I think the phenomenon of viewers deliberately seeking out and enjoying bad movies began in earnest in the late 1970s and early 80s when film critic Michael Medved and his brother Harry published two books that celebrated (or at least brought to film fans' attention) bad moviemaking: The Fifty Worst Films of All Time and The Golden Turkey Awards. Their tone was snarky, making it clear that they "enjoyed" these films in an ironic, campy way, and film buffs were soon seeking these movies out.

They included Hollywood A-movies such as Airport 1975, the musical version of Lost Horizon (pictured at right), and the 1976 King Kong, but their focus (and mine) was on low-budget B-movies (or Z-movies as some have called them). Ed Wood's Plan 9 from Outer Space became the breakout film from the Medveds' batch, a movie that was so obviously bad—cheap sets that practically fall apart on screen, a range of acting from indifferent to over-the-top, a script that made no sense—that it really was fun to watch, mostly to make fun of, though I also think it gave viewers a sense of superiority, a feeling that they could make a better movie that poor Ed Wood made.

And that might be the biggest reason why these kinds of movies are fun to watch.

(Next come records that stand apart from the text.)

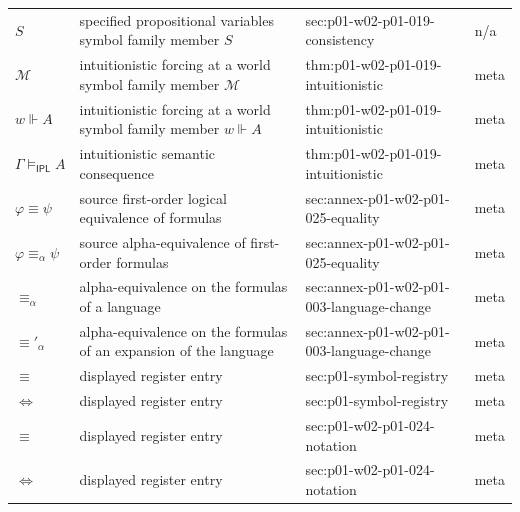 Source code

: \begin{longtable}{@{}p{}p{}p{}p{}@{}}
\(S\) & specified propositional variables symbol family member \(S\) & sec:\allowbreak{}p01-\allowbreak{}w02-\allowbreak{}p01-\allowbreak{}019-\allowbreak{}consistency & n/a \\
\(\mathcal M\) & intuitionistic forcing at a world symbol family member \(\mathcal M\) & thm:\allowbreak{}p01-\allowbreak{}w02-\allowbreak{}p01-\allowbreak{}019-\allowbreak{}intuitionistic & meta \\
\(w\Vdash A\) & intuitionistic forcing at a world symbol family member \(w\Vdash A\) & thm:\allowbreak{}p01-\allowbreak{}w02-\allowbreak{}p01-\allowbreak{}019-\allowbreak{}intuitionistic & meta \\
\(\Gamma\models_{\mathsf{IPL}}A\) & intuitionistic semantic consequence & thm:\allowbreak{}p01-\allowbreak{}w02-\allowbreak{}p01-\allowbreak{}019-\allowbreak{}intuitionistic & meta \\
\(\varphi\equiv\psi\) & source first-order logical equivalence of formulas & sec:\allowbreak{}annex-\allowbreak{}p01-\allowbreak{}w02-\allowbreak{}p01-\allowbreak{}025-\allowbreak{}equality & meta \\
\(\varphi\equiv_\alpha\psi\) & source alpha-equivalence of first-order formulas & sec:\allowbreak{}annex-\allowbreak{}p01-\allowbreak{}w02-\allowbreak{}p01-\allowbreak{}025-\allowbreak{}equality & meta \\
\(\equiv_\alpha\) & alpha-equivalence on the formulas of a language & sec:\allowbreak{}annex-\allowbreak{}p01-\allowbreak{}w02-\allowbreak{}p01-\allowbreak{}003-\allowbreak{}language-\allowbreak{}change & meta \\
\(\equiv'_\alpha\) & alpha-equivalence on the formulas of an expansion of the language & sec:\allowbreak{}annex-\allowbreak{}p01-\allowbreak{}w02-\allowbreak{}p01-\allowbreak{}003-\allowbreak{}language-\allowbreak{}change & meta \\
\(\equiv\) & displayed register entry & sec:\allowbreak{}p01-\allowbreak{}symbol-\allowbreak{}registry & meta \\
\(\Leftrightarrow\) & displayed register entry & sec:\allowbreak{}p01-\allowbreak{}symbol-\allowbreak{}registry & meta \\
\(\equiv\) & displayed register entry & sec:\allowbreak{}p01-\allowbreak{}w02-\allowbreak{}p01-\allowbreak{}024-\allowbreak{}notation & meta \\
\(\Leftrightarrow\) & displayed register entry & sec:\allowbreak{}p01-\allowbreak{}w02-\allowbreak{}p01-\allowbreak{}024-\allowbreak{}notation & meta \\

\end{longtable}
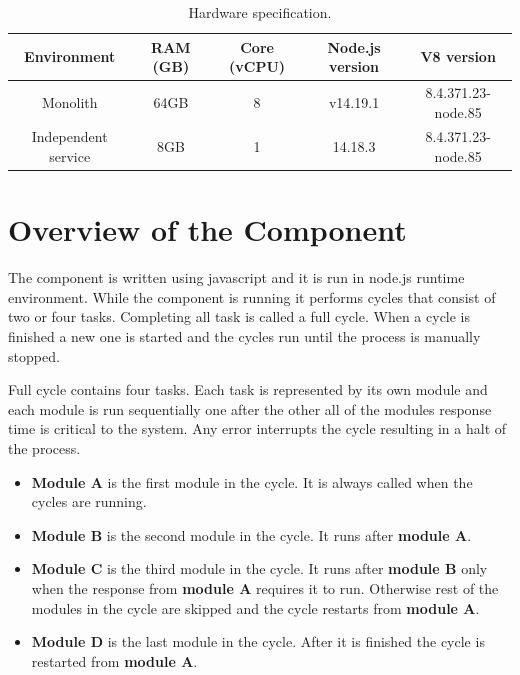 \begin{table}[h!]
    \begin{tabular}{|c|c|c|c|c|} 
        \hline
        Environment
        & RAM (GB)
        & Core (vCPU)
        & Node.js version
        & V8 version
        \\ 
        \hline
        Monolith
        & 64GB
        & 8
        & v14.19.1
        & 8.4.371.23-node.85
        \\
        \hline
        Independent service
        & 8GB
        & 1
        & 14.18.3
        & 8.4.371.23-node.85
        \\
        \hline
    \end{tabular}    
    \caption{Hardware specification.}
    \label{represented:harware:specs}
\end{table}

\section{Overview of the Component}
The component is written using javascript and it is run in node.js runtime environment.
While the component is running it performs cycles that consist of two or four tasks.
Completing all task is called a full cycle.
When a cycle is finished a new one is started and the cycles run until the process is manually stopped.

Full cycle contains four tasks.
Each task is represented by its own module and each module is run sequentially one after the other
all of the modules response time is critical to the system.
Any error interrupts the cycle resulting in a halt of the process.
\begin{itemize}
    \item
    \textbf{Module A} is the first module in the cycle.
    It is always called when the cycles are running.
    
    \item
    \textbf{Module B} is the second module in the cycle.
    It runs after \textbf{module A}.
    
    \item
    \textbf{Module C} is the third module in the cycle.
    It runs after \textbf{module B} only when the response from \textbf{module A} requires it to run.
    Otherwise rest of the modules in the cycle are skipped and the cycle restarts from \textbf{module A}.

    \item
    \textbf{Module D} is the last module in the cycle.
    After it is finished the cycle is restarted from \textbf{module A}.
\end{itemize}

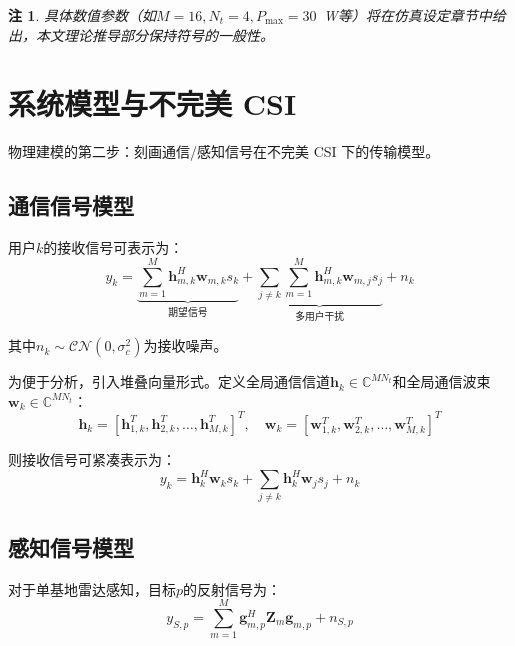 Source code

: \documentclass[12pt,a4paper]{article}
\newtheorem{remark}{注}
\newcommand{\vect}[1]{\mathbf{#1}}
\newcommand{\mat}[1]{\mathbf{#1}}
\begin{document}
\begin{remark}
具体数值参数（如$M=16, N_t=4, P_{\max}=30$~W等）将在仿真设定章节中给出，本文理论推导部分保持符号的一般性。
\end{remark}

\section{系统模型与不完美 CSI}

物理建模的第二步：刻画通信/感知信号在不完美 CSI 下的传输模型。

\subsection{通信信号模型}

用户$k$的接收信号可表示为：
\begin{equation}
y_k = \underbrace{\sum_{m=1}^M \vect{h}_{m,k}^H \vect{w}_{m,k} s_k}_{\text{期望信号}} + \underbrace{\sum_{j \neq k} \sum_{m=1}^M \vect{h}_{m,k}^H \vect{w}_{m,j} s_j}_{\text{多用户干扰}} + n_k
\end{equation}

其中$n_k \sim \mathcal{CN}(0, \sigma_c^2)$为接收噪声。

为便于分析，引入堆叠向量形式。定义全局通信信道$\vect{h}_k \in \mathbb{C}^{MN_t}$和全局通信波束$\vect{w}_k \in \mathbb{C}^{MN_t}$：
\begin{equation}
\vect{h}_k = [\vect{h}_{1,k}^T, \vect{h}_{2,k}^T, \ldots, \vect{h}_{M,k}^T]^T, \quad
\vect{w}_k = [\vect{w}_{1,k}^T, \vect{w}_{2,k}^T, \ldots, \vect{w}_{M,k}^T]^T
\end{equation}

则接收信号可紧凑表示为：
\begin{equation}
y_k = \vect{h}_k^H \vect{w}_k s_k + \sum_{j \neq k} \vect{h}_k^H \vect{w}_j s_j + n_k
\end{equation}

\subsection{感知信号模型}

对于单基地雷达感知，目标$p$的反射信号为：
\begin{equation}
y_{S,p} = \sum_{m=1}^M \vect{g}_{m,p}^H \mat{Z}_m \vect{g}_{m,p} + n_{S,p}
\end{equation}
\end{document}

The ones I've been watching recently truly make me think, ya know, if I could have had another pass at that script, or if I could have directed, or even acted in, that scene, it might not have been worthy of Orson Welles or Robert Altman, but it would have been a damn sight better than it is now.

Now I'm going to separate Bad (capital "B") Movies from bad (small "b") movies. Ineptness is key to Bad Movie production. To my mind, a garden variety bad movie is one that most likely has a good-sized budget, time-tested talent on and behind the screen, and gets most of its sets, effects, and other aspects of physical production right, but is just, well, bad; the plotline is stupid (A.I.) or a dumb ending ruins all that came before (Signs) or some piece of casting is totally wrong (Sofia Coppola in Godfather III) or things become incoherent near the climax (the superhero action movie of your choice). Of course, all of these are in the eye of the beholder—for me, Eraserhead and Pi are both films that are less than coherent much of the way through, but in interesting ways that make you want to watch them again. Sofia Coppola does have her defenders—and she is not the only problem with that movie. Somewhere, someone must have liked Signs and A.I. (no one I know). The musical of Lost Horizon deserves its own category; it had a big budget but was so very misguided from the beginning that the considerable talents of Liv Ullmann, Peter Finch, John Gielgud and Burt Bacharach can't save it. It's watchable only as a Bad Movie despite its stellar production values.

Bad Movies have little going for them in production, scripting or acting. A low budget doesn't automatically mean Badness—some Poverty Row movies of the 30s and 40s are good little movies in spite of the strikes against them (see Edgar G. Ulmer's great noir Detour), and the Roger Corman horror films of the 60s work quite well, perhaps because Corman spent most of his money on Vincent Price (see above). But the movies the average person thinks of as Bad are marked by ineptness in production, acting, cinematography, effects, or all of the above.


The movies I'll be discussing that inspired this blog post are all fairly inept productions, laughable at times, and are all marked by weak acting and scripts that badly need revision. Yet something about them is compelling. Sometimes it's something good, like the sincerity of the filmmakers, an actor or two who stands out, or the germ of a good idea. Sometimes the whole thing is so jaw-droppingly inept that it really does become entertaining, or might be good fodder for Bad Movie riffers (MST3K, RiffTrax), or for those who like to talk back to, or along with, the actors on the screen. (However, Rocky Horror is not a Bad Movie, nor is it, I think, a bad movie. It's a niche audience movie—fans of sci-fi/horror/musicals—that somehow broke out of its niche). The four movies I'll be reviewing are Journey to Paradise, Mr. Scrooge to See You, Birdemic, and the most notorious bad movie of all, The Room. See you in a day or two.